Rails
I’ve lately started playing with a web framework for Ruby called Rails. It’s not that I’m a huge fan of Ruby. I like Ruby. I learned it about 4 years ago sitting on a beach in Mexico. Ruby is a really cool language full of exciting features but I much prefer the feel of Python. Python just seems cleaner and more mature (to me).
Until recently I’ve been doing most of my web development as Python CGIs or using CherryPy. CherryPy is awesome and makes building web applications very very slick. I wouldn’t have even tried Rails except for the huge amount of press it’s been getting lately.
Installing rails on Debian took a bit of tinkering. I was able to use the Ruby Gems package management stuff but I didn’t like installing stuff without using APT. Finally I noticed rails does exist in Debian Unstable so I grabbed it from there.
I haven’t had much time to play with Rails yet but so far I am extremely impressed. It’s not as simple, fast or easy to install as CP2 but it’s very full featured. Like I read on another blog there is nothing in Rails that is revolutionary and can’t be done with Python. What makes Rails stand out is that it is a complete solution and all very consistent and well integrated.
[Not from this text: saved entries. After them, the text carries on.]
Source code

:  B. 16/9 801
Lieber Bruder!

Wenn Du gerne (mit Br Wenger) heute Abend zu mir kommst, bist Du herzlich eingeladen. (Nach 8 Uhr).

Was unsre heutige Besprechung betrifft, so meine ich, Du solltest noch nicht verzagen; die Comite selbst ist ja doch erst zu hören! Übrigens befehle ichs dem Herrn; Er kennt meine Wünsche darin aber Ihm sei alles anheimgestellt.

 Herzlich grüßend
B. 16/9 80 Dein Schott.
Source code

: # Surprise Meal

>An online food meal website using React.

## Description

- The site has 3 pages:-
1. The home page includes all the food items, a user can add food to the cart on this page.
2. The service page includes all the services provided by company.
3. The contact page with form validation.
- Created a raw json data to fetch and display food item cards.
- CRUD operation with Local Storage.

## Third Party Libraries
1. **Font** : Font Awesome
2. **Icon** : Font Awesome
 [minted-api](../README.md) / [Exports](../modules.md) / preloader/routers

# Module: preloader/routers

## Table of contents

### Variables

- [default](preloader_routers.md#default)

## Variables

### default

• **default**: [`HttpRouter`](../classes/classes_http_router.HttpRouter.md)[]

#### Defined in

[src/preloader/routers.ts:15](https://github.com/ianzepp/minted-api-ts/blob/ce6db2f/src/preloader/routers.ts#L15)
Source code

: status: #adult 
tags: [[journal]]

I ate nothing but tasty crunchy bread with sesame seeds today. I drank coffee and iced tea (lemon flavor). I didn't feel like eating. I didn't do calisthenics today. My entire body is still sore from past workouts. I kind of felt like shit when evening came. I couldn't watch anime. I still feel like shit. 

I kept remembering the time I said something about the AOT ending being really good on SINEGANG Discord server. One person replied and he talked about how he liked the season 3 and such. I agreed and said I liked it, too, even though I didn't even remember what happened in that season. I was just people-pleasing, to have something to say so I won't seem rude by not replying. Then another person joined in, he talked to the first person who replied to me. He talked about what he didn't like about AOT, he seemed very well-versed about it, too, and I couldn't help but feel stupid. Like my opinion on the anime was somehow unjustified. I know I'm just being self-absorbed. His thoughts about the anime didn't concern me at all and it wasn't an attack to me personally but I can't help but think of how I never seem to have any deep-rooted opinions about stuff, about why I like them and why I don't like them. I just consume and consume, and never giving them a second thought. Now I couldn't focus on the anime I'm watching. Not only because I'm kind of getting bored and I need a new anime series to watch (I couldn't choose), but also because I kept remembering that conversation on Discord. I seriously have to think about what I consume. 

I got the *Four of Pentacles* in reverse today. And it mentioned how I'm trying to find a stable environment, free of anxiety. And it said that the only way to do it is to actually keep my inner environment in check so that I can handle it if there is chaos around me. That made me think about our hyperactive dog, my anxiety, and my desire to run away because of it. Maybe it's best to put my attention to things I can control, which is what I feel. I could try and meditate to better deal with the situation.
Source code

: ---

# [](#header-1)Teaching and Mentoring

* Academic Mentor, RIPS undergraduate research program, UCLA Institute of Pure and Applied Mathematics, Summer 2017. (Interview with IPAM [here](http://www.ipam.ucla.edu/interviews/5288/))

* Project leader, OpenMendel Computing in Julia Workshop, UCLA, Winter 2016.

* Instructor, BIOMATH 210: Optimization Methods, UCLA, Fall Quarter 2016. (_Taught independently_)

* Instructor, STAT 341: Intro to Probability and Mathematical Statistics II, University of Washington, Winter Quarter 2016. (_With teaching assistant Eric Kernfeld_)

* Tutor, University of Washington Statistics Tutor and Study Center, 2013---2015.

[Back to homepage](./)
It handles the web server, business logic, layout separation very cleanly and it also includes a very slick object relational mapper that integrates nicely with everything.
So anyways I’ve been tinkering with it a bit on my Simply-Organized.org website and got a working contact manager type application up and running within a few hours of work. Rails literally generated most of the code for me. Most of the time was spent tweaking the layout files. It all just works and like the promotional material says…. No configuration files. Yay!
So far I’m really loving Rails. I can see this making a lot of the work I do on bigger applications almost trivial. I’ll still stick to my Python stuff for the little scripts because it’s easier and faster but this is very cool.